When you make an early withdrawal from your retirement account you are hit with a tax penalty. When you “borrow” funds from your retirement account you are creating a loan that normally accrues interest. To make matters worse if you do not settle or pay off all of your debts what happens with the unpaid debts? Unfortunately we meet with potential clients that have paid of one credit card only to have another sue them. Paying off one card with retirement money in this situation is a complete waste of money. If you only take out one of the eight lions chasing you what will save you from the other seven lions? You will just have less retirement money and have achieved nothing unfortunately. It is entirely understandable for everyone to want and try to stay out of bankruptcy. There is no shame in that. It would just be better to emerge from bankruptcy with as much money in a retirement account as legally possible.

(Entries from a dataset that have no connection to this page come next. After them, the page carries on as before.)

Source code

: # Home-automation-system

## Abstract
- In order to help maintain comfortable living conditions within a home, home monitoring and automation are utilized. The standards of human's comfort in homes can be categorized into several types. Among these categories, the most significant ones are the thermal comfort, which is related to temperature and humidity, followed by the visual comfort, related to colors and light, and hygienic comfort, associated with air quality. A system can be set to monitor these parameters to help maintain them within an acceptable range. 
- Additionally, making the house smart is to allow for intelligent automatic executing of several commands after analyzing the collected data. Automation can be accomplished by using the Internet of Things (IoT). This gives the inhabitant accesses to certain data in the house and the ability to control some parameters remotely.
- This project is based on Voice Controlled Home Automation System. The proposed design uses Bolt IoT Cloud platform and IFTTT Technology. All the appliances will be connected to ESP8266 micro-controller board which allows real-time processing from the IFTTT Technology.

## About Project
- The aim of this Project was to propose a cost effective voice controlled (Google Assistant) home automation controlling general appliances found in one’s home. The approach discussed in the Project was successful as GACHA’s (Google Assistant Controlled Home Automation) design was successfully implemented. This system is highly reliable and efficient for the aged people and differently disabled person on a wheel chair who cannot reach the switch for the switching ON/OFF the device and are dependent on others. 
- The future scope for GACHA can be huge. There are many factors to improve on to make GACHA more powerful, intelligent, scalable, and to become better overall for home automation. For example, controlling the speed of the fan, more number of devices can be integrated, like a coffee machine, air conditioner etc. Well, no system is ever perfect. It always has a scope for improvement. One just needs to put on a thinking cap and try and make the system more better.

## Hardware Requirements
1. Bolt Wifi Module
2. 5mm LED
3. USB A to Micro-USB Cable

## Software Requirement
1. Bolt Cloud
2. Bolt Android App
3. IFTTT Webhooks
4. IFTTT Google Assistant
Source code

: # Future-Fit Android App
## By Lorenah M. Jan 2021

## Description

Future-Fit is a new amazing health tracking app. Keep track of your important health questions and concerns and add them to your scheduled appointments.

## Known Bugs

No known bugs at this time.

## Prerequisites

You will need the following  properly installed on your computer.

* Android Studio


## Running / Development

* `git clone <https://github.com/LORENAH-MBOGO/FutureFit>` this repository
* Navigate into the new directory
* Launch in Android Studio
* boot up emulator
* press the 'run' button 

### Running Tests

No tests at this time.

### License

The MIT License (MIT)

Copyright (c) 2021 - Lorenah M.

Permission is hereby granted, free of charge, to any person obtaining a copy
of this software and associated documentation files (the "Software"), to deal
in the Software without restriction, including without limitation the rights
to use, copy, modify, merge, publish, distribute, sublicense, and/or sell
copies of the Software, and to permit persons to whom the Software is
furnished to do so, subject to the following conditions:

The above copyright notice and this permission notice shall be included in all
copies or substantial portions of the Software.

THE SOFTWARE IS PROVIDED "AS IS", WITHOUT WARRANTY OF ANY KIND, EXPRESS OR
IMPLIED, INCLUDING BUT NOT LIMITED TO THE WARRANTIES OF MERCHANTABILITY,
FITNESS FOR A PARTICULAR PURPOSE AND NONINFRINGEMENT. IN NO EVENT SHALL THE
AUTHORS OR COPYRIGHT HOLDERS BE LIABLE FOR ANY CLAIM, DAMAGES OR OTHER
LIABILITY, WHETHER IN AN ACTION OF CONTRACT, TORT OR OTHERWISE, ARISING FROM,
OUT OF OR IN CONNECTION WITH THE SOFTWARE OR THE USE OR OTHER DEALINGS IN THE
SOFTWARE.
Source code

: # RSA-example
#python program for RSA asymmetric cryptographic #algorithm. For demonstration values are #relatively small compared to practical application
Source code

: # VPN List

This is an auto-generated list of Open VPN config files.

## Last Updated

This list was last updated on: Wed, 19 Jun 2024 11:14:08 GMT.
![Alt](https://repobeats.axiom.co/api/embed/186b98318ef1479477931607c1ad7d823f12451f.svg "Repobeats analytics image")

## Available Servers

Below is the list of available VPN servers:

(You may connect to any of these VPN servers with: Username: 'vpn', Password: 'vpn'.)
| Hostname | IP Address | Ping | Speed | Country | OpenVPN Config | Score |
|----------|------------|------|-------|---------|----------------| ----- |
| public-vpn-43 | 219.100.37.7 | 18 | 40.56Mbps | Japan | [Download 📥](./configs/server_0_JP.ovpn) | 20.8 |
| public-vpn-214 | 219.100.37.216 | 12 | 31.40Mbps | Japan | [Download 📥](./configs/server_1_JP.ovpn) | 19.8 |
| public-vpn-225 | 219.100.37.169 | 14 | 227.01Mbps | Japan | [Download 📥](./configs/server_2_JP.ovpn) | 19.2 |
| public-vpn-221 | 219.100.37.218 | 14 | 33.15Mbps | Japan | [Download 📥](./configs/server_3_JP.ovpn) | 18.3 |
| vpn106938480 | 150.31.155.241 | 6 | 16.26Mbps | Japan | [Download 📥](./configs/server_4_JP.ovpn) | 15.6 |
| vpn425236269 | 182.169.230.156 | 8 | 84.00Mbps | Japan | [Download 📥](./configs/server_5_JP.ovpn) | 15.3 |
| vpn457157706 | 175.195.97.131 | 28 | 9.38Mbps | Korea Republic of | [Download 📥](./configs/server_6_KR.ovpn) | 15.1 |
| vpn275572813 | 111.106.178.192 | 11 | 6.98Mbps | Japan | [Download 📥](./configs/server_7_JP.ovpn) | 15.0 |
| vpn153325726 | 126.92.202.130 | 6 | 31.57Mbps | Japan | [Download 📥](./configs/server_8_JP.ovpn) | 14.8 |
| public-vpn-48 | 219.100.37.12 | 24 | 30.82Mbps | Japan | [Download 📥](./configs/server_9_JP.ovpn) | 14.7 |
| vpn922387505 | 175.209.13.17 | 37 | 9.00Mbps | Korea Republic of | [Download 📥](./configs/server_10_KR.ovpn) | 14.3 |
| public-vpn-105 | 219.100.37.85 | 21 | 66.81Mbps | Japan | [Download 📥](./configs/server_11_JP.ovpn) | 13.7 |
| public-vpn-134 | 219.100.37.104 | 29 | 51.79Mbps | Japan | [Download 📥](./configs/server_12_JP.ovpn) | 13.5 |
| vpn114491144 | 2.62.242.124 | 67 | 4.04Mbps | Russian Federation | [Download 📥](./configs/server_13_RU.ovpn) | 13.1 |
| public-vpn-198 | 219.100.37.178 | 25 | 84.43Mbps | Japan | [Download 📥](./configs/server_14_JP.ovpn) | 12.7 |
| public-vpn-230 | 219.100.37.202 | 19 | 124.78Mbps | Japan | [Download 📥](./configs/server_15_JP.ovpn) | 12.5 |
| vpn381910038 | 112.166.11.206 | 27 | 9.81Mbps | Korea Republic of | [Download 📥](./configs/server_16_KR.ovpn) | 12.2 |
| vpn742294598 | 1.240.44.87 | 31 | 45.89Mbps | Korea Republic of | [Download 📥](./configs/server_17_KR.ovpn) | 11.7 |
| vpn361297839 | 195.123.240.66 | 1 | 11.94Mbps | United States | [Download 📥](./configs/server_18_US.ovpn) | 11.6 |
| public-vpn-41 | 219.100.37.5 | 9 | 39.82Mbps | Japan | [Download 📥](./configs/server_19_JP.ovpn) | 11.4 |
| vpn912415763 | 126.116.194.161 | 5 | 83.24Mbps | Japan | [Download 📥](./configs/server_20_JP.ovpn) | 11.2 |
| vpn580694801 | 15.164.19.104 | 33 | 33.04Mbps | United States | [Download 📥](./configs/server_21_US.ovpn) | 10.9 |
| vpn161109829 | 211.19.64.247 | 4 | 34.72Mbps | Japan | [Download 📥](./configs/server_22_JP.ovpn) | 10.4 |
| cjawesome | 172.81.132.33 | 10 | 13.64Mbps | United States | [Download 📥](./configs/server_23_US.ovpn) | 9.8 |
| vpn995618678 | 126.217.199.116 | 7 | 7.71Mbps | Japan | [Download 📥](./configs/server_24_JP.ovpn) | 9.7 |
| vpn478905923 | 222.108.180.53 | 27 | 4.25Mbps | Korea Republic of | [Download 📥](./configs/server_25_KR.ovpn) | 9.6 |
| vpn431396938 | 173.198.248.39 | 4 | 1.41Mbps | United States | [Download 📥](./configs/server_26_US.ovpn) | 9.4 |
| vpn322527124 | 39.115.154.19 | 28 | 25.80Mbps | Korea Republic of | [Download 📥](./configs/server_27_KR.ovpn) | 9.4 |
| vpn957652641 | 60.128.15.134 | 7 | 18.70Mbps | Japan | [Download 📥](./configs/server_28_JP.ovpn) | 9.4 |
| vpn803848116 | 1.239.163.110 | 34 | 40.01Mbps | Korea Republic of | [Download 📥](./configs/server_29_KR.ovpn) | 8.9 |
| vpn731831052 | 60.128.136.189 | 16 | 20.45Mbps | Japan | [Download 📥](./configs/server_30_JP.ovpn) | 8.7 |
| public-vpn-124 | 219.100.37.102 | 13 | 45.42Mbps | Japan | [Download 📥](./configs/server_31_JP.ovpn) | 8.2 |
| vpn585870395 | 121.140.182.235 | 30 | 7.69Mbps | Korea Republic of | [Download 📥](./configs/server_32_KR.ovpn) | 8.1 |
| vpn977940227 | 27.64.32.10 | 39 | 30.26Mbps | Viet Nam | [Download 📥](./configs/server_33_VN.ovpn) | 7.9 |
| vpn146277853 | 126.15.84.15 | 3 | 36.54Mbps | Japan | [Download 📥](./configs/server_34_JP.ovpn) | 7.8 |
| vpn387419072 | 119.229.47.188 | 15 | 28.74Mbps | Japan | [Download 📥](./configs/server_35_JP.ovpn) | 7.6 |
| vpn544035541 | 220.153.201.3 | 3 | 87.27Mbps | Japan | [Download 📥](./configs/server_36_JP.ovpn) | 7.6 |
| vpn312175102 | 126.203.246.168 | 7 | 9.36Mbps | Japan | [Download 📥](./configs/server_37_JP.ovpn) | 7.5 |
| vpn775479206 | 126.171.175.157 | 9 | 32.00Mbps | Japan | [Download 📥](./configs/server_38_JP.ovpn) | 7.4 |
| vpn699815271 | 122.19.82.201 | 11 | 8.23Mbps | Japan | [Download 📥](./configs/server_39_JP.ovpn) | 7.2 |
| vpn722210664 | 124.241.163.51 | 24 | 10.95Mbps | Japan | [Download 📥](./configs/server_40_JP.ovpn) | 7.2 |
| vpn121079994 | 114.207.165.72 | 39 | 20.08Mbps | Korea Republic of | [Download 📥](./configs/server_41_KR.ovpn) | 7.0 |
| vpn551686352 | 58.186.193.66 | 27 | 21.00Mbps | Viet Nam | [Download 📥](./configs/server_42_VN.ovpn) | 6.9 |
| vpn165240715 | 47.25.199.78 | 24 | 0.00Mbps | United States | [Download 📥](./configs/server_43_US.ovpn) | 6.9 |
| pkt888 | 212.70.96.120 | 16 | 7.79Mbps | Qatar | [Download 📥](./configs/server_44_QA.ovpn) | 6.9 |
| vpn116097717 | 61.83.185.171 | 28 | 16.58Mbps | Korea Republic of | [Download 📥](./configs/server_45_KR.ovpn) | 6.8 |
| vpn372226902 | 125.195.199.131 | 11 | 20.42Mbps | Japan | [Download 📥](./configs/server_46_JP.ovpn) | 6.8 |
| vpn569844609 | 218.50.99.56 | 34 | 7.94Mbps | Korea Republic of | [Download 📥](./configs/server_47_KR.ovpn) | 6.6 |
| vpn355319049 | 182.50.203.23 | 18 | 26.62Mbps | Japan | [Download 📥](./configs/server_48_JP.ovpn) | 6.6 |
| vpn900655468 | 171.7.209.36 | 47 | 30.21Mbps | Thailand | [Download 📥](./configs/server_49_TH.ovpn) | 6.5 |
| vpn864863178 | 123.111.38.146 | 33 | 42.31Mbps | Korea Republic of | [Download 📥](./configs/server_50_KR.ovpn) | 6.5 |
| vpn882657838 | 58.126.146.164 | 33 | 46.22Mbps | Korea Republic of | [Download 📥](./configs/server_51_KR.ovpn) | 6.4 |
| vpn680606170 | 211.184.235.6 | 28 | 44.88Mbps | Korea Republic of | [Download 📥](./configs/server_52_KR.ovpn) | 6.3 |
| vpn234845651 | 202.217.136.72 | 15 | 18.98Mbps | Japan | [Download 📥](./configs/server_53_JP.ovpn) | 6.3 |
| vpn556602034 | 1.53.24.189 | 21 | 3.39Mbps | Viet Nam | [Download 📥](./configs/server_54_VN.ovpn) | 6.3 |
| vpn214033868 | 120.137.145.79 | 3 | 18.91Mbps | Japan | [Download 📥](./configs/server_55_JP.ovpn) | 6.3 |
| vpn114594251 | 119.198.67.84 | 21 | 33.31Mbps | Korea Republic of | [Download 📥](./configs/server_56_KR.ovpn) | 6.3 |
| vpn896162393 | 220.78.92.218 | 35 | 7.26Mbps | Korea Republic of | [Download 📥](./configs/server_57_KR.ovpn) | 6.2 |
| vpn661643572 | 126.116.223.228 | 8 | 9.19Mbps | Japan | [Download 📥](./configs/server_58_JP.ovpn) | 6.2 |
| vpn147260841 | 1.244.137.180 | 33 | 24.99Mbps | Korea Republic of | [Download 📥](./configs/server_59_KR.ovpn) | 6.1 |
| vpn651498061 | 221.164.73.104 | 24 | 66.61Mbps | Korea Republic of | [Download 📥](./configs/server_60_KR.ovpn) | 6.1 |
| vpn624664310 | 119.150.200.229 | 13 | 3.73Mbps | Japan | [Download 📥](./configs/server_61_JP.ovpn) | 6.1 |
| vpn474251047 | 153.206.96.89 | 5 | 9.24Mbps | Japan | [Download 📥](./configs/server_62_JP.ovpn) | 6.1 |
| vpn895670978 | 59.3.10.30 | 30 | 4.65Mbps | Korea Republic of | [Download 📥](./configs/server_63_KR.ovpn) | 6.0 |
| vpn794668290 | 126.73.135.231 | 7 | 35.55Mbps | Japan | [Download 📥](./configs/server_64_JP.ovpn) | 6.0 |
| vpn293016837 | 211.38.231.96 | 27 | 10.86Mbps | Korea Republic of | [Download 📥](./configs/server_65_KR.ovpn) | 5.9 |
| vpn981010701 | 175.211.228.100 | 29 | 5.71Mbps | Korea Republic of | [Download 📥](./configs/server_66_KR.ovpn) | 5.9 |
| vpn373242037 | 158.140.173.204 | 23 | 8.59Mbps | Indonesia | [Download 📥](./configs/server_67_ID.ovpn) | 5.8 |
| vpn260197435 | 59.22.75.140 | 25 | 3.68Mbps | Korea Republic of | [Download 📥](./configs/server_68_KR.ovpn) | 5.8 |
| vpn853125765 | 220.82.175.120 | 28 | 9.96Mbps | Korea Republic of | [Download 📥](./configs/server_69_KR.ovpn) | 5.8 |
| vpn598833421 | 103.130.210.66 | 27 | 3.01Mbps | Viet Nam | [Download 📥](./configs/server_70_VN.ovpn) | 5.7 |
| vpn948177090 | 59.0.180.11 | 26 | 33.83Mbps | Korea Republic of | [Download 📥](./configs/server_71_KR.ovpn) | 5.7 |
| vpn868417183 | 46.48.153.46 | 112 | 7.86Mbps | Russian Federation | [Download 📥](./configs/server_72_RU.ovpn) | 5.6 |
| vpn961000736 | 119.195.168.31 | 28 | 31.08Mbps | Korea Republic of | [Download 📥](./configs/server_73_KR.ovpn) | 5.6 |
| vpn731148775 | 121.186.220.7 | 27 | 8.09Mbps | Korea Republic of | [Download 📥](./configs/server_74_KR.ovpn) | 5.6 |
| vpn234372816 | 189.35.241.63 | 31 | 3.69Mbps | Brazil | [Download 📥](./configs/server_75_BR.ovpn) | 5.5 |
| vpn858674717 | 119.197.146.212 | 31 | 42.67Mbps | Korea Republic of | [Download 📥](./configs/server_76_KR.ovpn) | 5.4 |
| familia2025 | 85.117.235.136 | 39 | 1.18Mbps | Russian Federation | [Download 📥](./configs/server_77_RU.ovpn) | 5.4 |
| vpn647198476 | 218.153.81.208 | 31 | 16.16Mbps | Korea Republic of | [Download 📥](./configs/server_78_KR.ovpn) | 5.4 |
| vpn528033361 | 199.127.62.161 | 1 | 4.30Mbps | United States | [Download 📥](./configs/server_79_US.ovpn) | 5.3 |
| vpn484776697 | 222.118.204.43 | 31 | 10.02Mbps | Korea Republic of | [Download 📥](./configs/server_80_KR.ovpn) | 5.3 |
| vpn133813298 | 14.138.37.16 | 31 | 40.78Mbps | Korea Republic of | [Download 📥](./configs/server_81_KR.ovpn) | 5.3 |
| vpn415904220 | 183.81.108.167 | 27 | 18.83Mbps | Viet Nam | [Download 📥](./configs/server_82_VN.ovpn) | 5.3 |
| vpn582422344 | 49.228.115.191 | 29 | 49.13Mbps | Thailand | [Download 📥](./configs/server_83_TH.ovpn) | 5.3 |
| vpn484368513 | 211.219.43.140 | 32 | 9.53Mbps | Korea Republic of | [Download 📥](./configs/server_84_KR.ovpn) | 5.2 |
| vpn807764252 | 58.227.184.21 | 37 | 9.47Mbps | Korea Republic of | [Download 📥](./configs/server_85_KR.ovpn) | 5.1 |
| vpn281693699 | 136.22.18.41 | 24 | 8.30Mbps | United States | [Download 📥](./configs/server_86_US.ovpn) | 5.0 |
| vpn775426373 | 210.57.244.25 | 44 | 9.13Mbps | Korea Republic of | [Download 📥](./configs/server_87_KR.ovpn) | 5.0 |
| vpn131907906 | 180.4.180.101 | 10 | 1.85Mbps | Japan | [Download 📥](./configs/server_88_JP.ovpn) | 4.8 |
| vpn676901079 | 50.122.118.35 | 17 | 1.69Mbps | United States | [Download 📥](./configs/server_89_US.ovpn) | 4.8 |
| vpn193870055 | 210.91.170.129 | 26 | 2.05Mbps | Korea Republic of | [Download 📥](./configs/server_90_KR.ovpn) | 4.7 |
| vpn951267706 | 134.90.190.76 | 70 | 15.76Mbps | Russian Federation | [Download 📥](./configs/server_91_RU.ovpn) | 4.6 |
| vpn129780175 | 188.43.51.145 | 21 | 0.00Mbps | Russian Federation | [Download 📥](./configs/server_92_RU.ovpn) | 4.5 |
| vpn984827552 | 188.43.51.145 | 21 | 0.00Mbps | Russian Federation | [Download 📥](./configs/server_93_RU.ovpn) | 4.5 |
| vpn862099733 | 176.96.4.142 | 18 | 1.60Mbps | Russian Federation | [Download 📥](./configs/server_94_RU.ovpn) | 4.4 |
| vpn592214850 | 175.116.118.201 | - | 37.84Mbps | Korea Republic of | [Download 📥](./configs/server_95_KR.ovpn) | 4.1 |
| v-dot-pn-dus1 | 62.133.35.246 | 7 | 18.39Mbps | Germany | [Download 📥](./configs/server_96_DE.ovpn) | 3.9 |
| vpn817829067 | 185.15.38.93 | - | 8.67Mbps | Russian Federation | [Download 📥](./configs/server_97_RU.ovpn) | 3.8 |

When you file for bankruptcy protection all dischargeable unsecured debts will be wiped out upon completion of your bankruptcy case. So why would it be a good idea to use exempt funds to pay off debts that would have been discharged in your bankruptcy case? The answer – it isn’t. However, most people use bankruptcy as a last resort, when all other solutions have failed. By this time, your retirement funds are depleted, you have creditors hounding you for the unpaid balances and you still have no relief.
When you realize that you are unable to repay your debts it is a good idea to speak with an experienced bankruptcy attorney first to see what your options are. Most bankruptcy lawyers like us will be able to quickly and accurately let you know what your options are. It may be that bankruptcy is not right for you, but it should be ruled out first rather than borrowing from a retirement account. Bankruptcy may help you get a fresh start and debt relief AND help you keep your retirement funds for when you really need it – when you are retired and have no other source of income.